### How to complete this task:
Give back exactly the lines that run from the beginning of the entries to the line containing "Hauptsache zuständige Gericht, die", both included, and nothing else.

### The records:
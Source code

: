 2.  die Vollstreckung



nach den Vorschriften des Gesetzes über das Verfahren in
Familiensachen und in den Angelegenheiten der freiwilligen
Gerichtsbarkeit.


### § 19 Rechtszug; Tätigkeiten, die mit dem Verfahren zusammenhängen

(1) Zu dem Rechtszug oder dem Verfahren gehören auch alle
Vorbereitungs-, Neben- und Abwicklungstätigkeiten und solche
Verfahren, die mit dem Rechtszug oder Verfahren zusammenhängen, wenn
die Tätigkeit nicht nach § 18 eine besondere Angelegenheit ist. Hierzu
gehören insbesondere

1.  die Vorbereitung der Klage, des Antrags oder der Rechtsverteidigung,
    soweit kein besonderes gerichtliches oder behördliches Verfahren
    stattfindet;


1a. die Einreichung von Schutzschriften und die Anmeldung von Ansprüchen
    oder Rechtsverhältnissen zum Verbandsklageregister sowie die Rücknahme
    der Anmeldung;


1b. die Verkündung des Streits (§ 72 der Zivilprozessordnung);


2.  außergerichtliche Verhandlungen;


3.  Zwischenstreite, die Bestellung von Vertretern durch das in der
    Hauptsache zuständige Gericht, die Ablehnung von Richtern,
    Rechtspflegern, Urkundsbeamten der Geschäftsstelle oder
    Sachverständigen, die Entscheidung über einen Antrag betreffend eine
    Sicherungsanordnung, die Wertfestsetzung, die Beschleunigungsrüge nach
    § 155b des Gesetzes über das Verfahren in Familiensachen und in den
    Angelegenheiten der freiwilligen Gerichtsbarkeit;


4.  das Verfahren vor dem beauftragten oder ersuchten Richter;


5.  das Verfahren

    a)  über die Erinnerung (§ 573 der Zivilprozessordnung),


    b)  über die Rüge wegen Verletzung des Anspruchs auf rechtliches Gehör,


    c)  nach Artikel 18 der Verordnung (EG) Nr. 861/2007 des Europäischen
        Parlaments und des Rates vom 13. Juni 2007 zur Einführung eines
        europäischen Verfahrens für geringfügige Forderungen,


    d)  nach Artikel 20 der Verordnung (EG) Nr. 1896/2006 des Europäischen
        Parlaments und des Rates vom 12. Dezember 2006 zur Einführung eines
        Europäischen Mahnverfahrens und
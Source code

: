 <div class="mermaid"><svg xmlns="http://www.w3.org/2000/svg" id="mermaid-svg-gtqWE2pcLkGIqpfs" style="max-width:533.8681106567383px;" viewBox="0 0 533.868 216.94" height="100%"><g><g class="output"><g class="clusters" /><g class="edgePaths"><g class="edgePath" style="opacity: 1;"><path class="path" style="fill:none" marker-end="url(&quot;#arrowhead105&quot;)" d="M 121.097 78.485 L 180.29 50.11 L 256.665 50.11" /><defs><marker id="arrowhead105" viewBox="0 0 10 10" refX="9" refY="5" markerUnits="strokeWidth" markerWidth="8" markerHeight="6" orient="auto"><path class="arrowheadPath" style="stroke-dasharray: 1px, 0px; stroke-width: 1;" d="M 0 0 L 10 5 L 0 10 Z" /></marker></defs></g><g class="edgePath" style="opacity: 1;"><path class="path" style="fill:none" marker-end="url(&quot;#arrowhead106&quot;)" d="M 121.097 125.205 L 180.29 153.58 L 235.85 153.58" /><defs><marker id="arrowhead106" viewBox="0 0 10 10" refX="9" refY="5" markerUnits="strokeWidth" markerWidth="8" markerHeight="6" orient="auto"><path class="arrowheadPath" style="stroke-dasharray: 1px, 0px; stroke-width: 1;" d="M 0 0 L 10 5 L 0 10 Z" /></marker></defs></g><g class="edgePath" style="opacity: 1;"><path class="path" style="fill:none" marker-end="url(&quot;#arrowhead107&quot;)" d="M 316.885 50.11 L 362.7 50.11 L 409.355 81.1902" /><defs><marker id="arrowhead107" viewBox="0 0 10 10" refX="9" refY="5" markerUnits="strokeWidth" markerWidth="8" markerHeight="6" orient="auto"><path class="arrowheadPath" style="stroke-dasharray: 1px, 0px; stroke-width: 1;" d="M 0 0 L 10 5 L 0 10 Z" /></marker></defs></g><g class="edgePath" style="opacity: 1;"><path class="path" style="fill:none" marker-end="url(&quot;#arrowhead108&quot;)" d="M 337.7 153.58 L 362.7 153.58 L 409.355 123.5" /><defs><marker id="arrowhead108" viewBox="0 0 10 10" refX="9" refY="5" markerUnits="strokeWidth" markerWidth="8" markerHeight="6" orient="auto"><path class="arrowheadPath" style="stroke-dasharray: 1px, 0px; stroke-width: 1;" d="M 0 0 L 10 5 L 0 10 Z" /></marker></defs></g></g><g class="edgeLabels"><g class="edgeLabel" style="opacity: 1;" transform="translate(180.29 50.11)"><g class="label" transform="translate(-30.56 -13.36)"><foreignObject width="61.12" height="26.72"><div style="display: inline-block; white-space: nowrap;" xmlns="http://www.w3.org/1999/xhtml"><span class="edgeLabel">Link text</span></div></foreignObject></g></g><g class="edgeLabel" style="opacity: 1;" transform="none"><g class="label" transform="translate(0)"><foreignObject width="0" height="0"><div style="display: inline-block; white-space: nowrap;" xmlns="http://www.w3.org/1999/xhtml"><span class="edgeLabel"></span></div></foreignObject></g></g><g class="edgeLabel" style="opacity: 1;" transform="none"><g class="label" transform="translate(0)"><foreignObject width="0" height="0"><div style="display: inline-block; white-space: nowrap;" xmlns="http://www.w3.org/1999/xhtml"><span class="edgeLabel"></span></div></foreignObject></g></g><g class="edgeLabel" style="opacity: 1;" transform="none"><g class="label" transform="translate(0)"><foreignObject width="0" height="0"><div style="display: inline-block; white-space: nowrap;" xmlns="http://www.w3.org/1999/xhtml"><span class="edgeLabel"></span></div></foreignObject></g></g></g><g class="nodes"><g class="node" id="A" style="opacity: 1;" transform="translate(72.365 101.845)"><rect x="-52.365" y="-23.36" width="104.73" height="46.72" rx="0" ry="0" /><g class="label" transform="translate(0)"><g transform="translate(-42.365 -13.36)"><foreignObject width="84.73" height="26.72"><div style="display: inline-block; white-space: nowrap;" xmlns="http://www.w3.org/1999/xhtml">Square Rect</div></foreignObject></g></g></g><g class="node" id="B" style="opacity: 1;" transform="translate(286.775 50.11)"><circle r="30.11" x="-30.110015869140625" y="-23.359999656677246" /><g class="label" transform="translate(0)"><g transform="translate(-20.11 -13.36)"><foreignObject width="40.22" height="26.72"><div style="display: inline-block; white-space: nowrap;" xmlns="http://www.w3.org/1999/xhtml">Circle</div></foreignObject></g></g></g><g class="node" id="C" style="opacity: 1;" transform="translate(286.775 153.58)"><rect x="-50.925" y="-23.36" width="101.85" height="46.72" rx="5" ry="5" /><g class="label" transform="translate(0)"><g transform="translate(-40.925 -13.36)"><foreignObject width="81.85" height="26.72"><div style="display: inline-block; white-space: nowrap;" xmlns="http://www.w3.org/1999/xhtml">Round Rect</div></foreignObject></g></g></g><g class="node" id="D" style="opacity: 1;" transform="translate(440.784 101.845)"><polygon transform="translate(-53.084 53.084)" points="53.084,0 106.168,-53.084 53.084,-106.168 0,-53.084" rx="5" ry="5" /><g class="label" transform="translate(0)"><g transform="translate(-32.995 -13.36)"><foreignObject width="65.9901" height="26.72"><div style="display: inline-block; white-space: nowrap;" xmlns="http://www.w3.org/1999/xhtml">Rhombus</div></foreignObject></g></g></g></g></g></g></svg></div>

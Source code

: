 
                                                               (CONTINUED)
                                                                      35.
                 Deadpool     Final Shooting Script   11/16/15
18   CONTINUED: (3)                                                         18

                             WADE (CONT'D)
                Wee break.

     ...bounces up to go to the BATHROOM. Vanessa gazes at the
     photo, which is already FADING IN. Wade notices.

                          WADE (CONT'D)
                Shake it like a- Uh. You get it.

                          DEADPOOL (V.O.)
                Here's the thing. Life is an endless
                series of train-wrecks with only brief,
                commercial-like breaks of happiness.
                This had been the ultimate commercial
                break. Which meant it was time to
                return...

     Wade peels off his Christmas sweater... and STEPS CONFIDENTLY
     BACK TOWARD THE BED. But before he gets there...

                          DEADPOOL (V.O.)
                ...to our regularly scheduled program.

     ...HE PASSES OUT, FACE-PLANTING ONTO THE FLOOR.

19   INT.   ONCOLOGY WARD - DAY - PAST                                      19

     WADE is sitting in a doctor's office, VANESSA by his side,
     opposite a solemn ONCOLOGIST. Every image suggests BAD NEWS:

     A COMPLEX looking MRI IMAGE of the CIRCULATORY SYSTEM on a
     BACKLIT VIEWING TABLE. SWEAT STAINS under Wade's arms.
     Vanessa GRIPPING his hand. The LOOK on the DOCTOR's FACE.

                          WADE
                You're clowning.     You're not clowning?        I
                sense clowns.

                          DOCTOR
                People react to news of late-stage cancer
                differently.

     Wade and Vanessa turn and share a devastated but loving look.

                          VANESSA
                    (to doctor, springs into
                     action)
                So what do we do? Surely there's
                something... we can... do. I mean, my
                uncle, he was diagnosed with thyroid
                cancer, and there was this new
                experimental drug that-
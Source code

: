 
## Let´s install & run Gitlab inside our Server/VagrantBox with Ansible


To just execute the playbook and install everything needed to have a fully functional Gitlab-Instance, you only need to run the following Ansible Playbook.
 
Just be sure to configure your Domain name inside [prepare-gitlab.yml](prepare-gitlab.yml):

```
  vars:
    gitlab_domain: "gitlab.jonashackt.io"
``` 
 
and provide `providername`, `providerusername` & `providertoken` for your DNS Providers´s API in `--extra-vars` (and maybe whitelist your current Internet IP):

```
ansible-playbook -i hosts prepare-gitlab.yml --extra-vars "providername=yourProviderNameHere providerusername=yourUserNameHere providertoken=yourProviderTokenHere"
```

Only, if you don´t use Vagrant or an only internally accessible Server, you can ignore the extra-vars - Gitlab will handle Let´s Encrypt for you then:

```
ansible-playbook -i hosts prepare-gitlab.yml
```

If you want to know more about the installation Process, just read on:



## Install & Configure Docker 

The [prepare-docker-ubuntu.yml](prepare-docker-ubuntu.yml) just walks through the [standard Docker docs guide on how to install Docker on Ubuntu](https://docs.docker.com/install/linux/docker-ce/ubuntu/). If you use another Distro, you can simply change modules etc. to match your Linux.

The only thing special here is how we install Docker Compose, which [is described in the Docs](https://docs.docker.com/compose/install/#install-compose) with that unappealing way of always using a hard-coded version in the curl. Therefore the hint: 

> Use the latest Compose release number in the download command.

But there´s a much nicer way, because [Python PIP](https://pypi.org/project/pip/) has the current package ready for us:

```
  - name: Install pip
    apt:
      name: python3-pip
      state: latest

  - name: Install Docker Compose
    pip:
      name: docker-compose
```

### Task answer:
Source code

: 2.  die Vollstreckung



nach den Vorschriften des Gesetzes über das Verfahren in
Familiensachen und in den Angelegenheiten der freiwilligen
Gerichtsbarkeit.


### § 19 Rechtszug; Tätigkeiten, die mit dem Verfahren zusammenhängen

(1) Zu dem Rechtszug oder dem Verfahren gehören auch alle
Vorbereitungs-, Neben- und Abwicklungstätigkeiten und solche
Verfahren, die mit dem Rechtszug oder Verfahren zusammenhängen, wenn
die Tätigkeit nicht nach § 18 eine besondere Angelegenheit ist. Hierzu
gehören insbesondere

1.  die Vorbereitung der Klage, des Antrags oder der Rechtsverteidigung,
    soweit kein besonderes gerichtliches oder behördliches Verfahren
    stattfindet;


1a. die Einreichung von Schutzschriften und die Anmeldung von Ansprüchen
    oder Rechtsverhältnissen zum Verbandsklageregister sowie die Rücknahme
    der Anmeldung;


1b. die Verkündung des Streits (§ 72 der Zivilprozessordnung);


2.  außergerichtliche Verhandlungen;


3.  Zwischenstreite, die Bestellung von Vertretern durch das in der
    Hauptsache zuständige Gericht, die Ablehnung von Richtern,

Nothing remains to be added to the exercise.